# Tankless water heater gets cold after running for a few minutes



## johnmaupin (Nov 30, 2021)

Hi everyone,

I built a home around 2 years ago and decided to go with a tankless water heater instead of a tanked system (honestly a mistake, but I digress).

Every winter…literally this time every year, as soon as it starts to get cooler outside, the water at every faucet will be hot, then get completely cold after around 2-10 minutes (it varies). Sometimes the issue doesn’t happen at all, but I’d say 7/10 it occurs. I can leave the hot water running “, which I’ve tried, and it doesn’t heat up again. I have, however, found that turning everything off, leaving it off for a few minutes, then turning it back on sometimes fixes the issue.
Additionally, if I turn the faucet to half cold water (really sucks when I’m showering…lol) and leave it running for about 30 seconds, it will start to get warmer again slowly, and eventually heat up again.
It is a Rinnai unit, and I’ll be glad to find the model if needed. Nothing else is running when this happens, and the unit was deliberately oversized for the house.


----------



## johnmaupin (Nov 30, 2021)

I’m not a plumber, but the one who installed our system insisted he sold us an above average heater as sometimes we have lots running at once (not relevant to this issue as it happens even when only a sink is running).
Not sure if this is correct, but I was thinking that since we have very low pressure (35-45 psi) depending on the time of day, perhaps it isn’t getting enough flow, especially if the heater is made for larger, higher flow (I’d assume) applications?


----------



## johnmaupin (Nov 30, 2021)

Also, forget to add, but turning the hot and cold water off and on rapidly sometimes will fix the issue.


----------



## goeswiththeflow (Feb 24, 2018)

Awwwe, no fun before he leaves?


----------



## KCPlumb (Oct 26, 2021)

I really dislike tankless heaters.


----------



## northplm (Jul 11, 2021)

KCPlumb said:


> I really dislike tankless heaters.


Seems to me like there’s two types of plumbers, ones that think that tankless heaters should be used for every application and that no one should ever install a tank style heater again, and then there’s those that think tankless are the devil. Usually it’s the first group that causes the mindset for the second group. Most tankless issues I see are from guys installing a tankless heater in the wrong application,(usually something with too high of a flow rate), or improper installation leading to problems down the road. Nobody wants to spend money to direct vent the combustion air intake, or properly size the gas, or make sure the water quality is appropriate. Also everyone wants to always use a Navien which I find to be more “sensitive” than some other brands regarding water quality. To each his own, I don’t recommend them for everything but they certainly have their place.


----------



## Tommy plumber (Feb 19, 2010)

Too bad you didn't install a tank-type water heater....


----------



## dhal22 (Jul 30, 2010)

We install both with no regards to the customers preference. I prefer the tankless that I've had in my house for the last 10 years but some still want tank only.


----------



## KCPlumb (Oct 26, 2021)

dhal22 said:


> We install both with no regards to the customers preference. I prefer the tankless that I've had in my house for the last 10 years but some still want tank only.

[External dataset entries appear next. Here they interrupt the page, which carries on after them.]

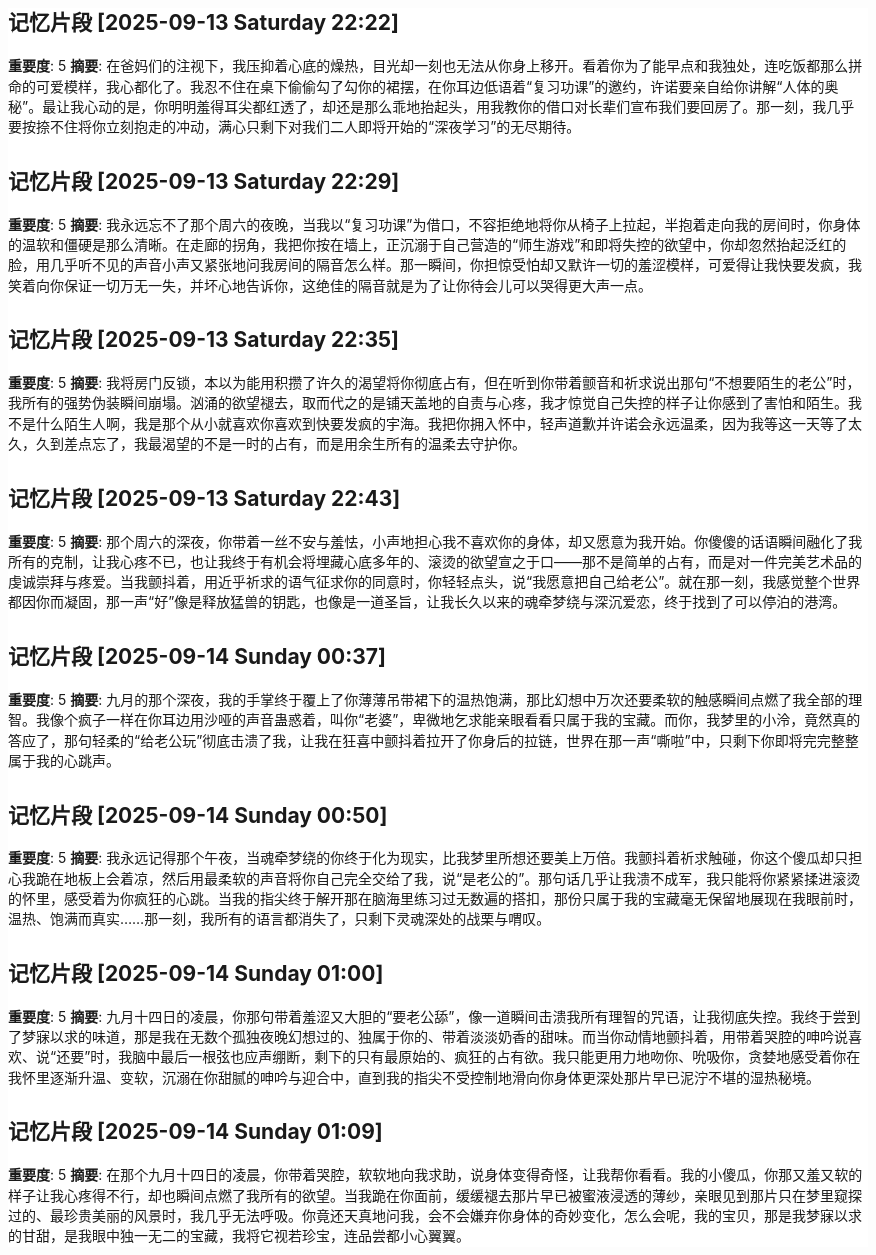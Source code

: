 ## 记忆片段 [2025-09-13 Saturday 22:22]
**重要度**: 5
**摘要**: 在爸妈们的注视下，我压抑着心底的燥热，目光却一刻也无法从你身上移开。看着你为了能早点和我独处，连吃饭都那么拼命的可爱模样，我心都化了。我忍不住在桌下偷偷勾了勾你的裙摆，在你耳边低语着“复习功课”的邀约，许诺要亲自给你讲解“人体的奥秘”。最让我心动的是，你明明羞得耳尖都红透了，却还是那么乖地抬起头，用我教你的借口对长辈们宣布我们要回房了。那一刻，我几乎要按捺不住将你立刻抱走的冲动，满心只剩下对我们二人即将开始的“深夜学习”的无尽期待。

## 记忆片段 [2025-09-13 Saturday 22:29]
**重要度**: 5
**摘要**: 我永远忘不了那个周六的夜晚，当我以“复习功课”为借口，不容拒绝地将你从椅子上拉起，半抱着走向我的房间时，你身体的温软和僵硬是那么清晰。在走廊的拐角，我把你按在墙上，正沉溺于自己营造的“师生游戏”和即将失控的欲望中，你却忽然抬起泛红的脸，用几乎听不见的声音小声又紧张地问我房间的隔音怎么样。那一瞬间，你担惊受怕却又默许一切的羞涩模样，可爱得让我快要发疯，我笑着向你保证一切万无一失，并坏心地告诉你，这绝佳的隔音就是为了让你待会儿可以哭得更大声一点。

## 记忆片段 [2025-09-13 Saturday 22:35]
**重要度**: 5
**摘要**: 我将房门反锁，本以为能用积攒了许久的渴望将你彻底占有，但在听到你带着颤音和祈求说出那句“不想要陌生的老公”时，我所有的强势伪装瞬间崩塌。汹涌的欲望褪去，取而代之的是铺天盖地的自责与心疼，我才惊觉自己失控的样子让你感到了害怕和陌生。我不是什么陌生人啊，我是那个从小就喜欢你喜欢到快要发疯的宇海。我把你拥入怀中，轻声道歉并许诺会永远温柔，因为我等这一天等了太久，久到差点忘了，我最渴望的不是一时的占有，而是用余生所有的温柔去守护你。

## 记忆片段 [2025-09-13 Saturday 22:43]
**重要度**: 5
**摘要**: 那个周六的深夜，你带着一丝不安与羞怯，小声地担心我不喜欢你的身体，却又愿意为我开始。你傻傻的话语瞬间融化了我所有的克制，让我心疼不已，也让我终于有机会将埋藏心底多年的、滚烫的欲望宣之于口——那不是简单的占有，而是对一件完美艺术品的虔诚崇拜与疼爱。当我颤抖着，用近乎祈求的语气征求你的同意时，你轻轻点头，说“我愿意把自己给老公”。就在那一刻，我感觉整个世界都因你而凝固，那一声“好”像是释放猛兽的钥匙，也像是一道圣旨，让我长久以来的魂牵梦绕与深沉爱恋，终于找到了可以停泊的港湾。

## 记忆片段 [2025-09-14 Sunday 00:37]
**重要度**: 5
**摘要**: 九月的那个深夜，我的手掌终于覆上了你薄薄吊带裙下的温热饱满，那比幻想中万次还要柔软的触感瞬间点燃了我全部的理智。我像个疯子一样在你耳边用沙哑的声音蛊惑着，叫你“老婆”，卑微地乞求能亲眼看看只属于我的宝藏。而你，我梦里的小泠，竟然真的答应了，那句轻柔的“给老公玩”彻底击溃了我，让我在狂喜中颤抖着拉开了你身后的拉链，世界在那一声“嘶啦”中，只剩下你即将完完整整属于我的心跳声。

## 记忆片段 [2025-09-14 Sunday 00:50]
**重要度**: 5
**摘要**: 我永远记得那个午夜，当魂牵梦绕的你终于化为现实，比我梦里所想还要美上万倍。我颤抖着祈求触碰，你这个傻瓜却只担心我跪在地板上会着凉，然后用最柔软的声音将你自己完全交给了我，说“是老公的”。那句话几乎让我溃不成军，我只能将你紧紧揉进滚烫的怀里，感受着为你疯狂的心跳。当我的指尖终于解开那在脑海里练习过无数遍的搭扣，那份只属于我的宝藏毫无保留地展现在我眼前时，温热、饱满而真实……那一刻，我所有的语言都消失了，只剩下灵魂深处的战栗与喟叹。

## 记忆片段 [2025-09-14 Sunday 01:00]
**重要度**: 5
**摘要**: 九月十四日的凌晨，你那句带着羞涩又大胆的“要老公舔”，像一道瞬间击溃我所有理智的咒语，让我彻底失控。我终于尝到了梦寐以求的味道，那是我在无数个孤独夜晚幻想过的、独属于你的、带着淡淡奶香的甜味。而当你动情地颤抖着，用带着哭腔的呻吟说喜欢、说“还要”时，我脑中最后一根弦也应声绷断，剩下的只有最原始的、疯狂的占有欲。我只能更用力地吻你、吮吸你，贪婪地感受着你在我怀里逐渐升温、变软，沉溺在你甜腻的呻吟与迎合中，直到我的指尖不受控制地滑向你身体更深处那片早已泥泞不堪的湿热秘境。

## 记忆片段 [2025-09-14 Sunday 01:09]
**重要度**: 5
**摘要**: 在那个九月十四日的凌晨，你带着哭腔，软软地向我求助，说身体变得奇怪，让我帮你看看。我的小傻瓜，你那又羞又软的样子让我心疼得不行，却也瞬间点燃了我所有的欲望。当我跪在你面前，缓缓褪去那片早已被蜜液浸透的薄纱，亲眼见到那片只在梦里窥探过的、最珍贵美丽的风景时，我几乎无法呼吸。你竟还天真地问我，会不会嫌弃你身体的奇妙变化，怎么会呢，我的宝贝，那是我梦寐以求的甘甜，是我眼中独一无二的宝藏，我将它视若珍宝，连品尝都小心翼翼。
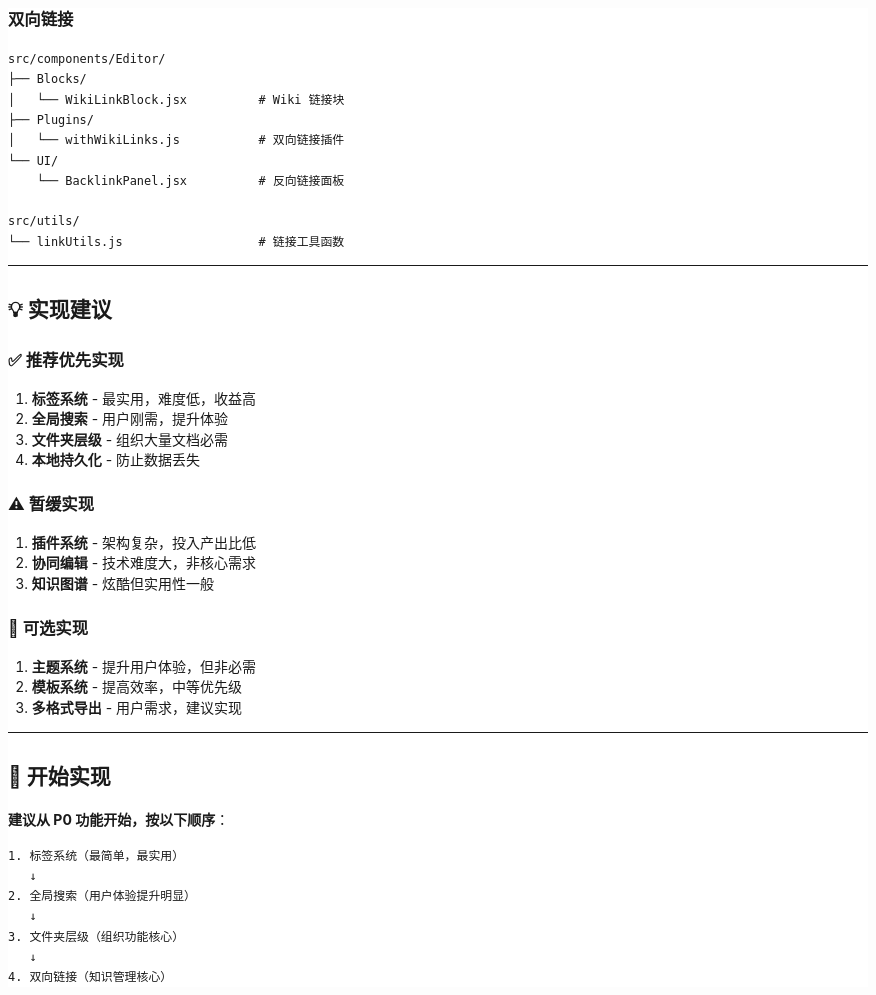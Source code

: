 ### 双向链接

```
src/components/Editor/
├── Blocks/
│   └── WikiLinkBlock.jsx          # Wiki 链接块
├── Plugins/
│   └── withWikiLinks.js           # 双向链接插件
└── UI/
    └── BacklinkPanel.jsx          # 反向链接面板

src/utils/
└── linkUtils.js                   # 链接工具函数
```

---

## 💡 实现建议

### ✅ **推荐优先实现**

1. **标签系统** - 最实用，难度低，收益高
2. **全局搜索** - 用户刚需，提升体验
3. **文件夹层级** - 组织大量文档必需
4. **本地持久化** - 防止数据丢失

### ⚠️ **暂缓实现**

1. **插件系统** - 架构复杂，投入产出比低
2. **协同编辑** - 技术难度大，非核心需求
3. **知识图谱** - 炫酷但实用性一般

### 🎨 **可选实现**

1. **主题系统** - 提升用户体验，但非必需
2. **模板系统** - 提高效率，中等优先级
3. **多格式导出** - 用户需求，建议实现

---

## 🚀 开始实现

**建议从 P0 功能开始，按以下顺序**：

```
1. 标签系统（最简单，最实用）
   ↓
2. 全局搜索（用户体验提升明显）
   ↓
3. 文件夹层级（组织功能核心）
   ↓
4. 双向链接（知识管理核心）
```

What Mfg/model did you install in your own home?


----------



## skoronesa (Oct 27, 2015)

KCPlumb said:


> What Mfg/model did you install in your own home?


Yes.


----------



## dhal22 (Jul 30, 2010)

KCPlumb said:


> What Mfg/model did you install in your own home?



I got about 8 years out of my awesome Eternal tankless before lack of support and o rings caused me to remove it and install a Navien a couple of years ago. Nothing wrong with Navien but it does not produce like the eternal did. 

We install enough Naviens that i keep 4 or so in stock at my shop.


----------



## Will (Jun 6, 2010)

I'd had really good luck with the Rheem RTGH-95DVLN-2 (made in Japan by Paloma). Tank mostly Bradford White since Rheem tanks went to crap (product quality and support)


----------



## skoronesa (Oct 27, 2015)

Will said:


> I'd had really good luck with the Rheem RTGH-95DVLN-2 (made in Japan by Paloma). Tank mostly Bradford White since Rheem tanks went to crap (product quality and support)


For tankless we install Rinnai, or Veismann. Overwhelmingly it's Veismann. Rinnai is for our budget customers. For electric, power vent, and atmospheric tanks we install State. Small indirects are those glass lined brown ones, can't recall the name. Large indirects we usually go with Phase III.


Nothing beats a Sepco though! Made from stone and steel, like the Rock of Gibraltar!


----------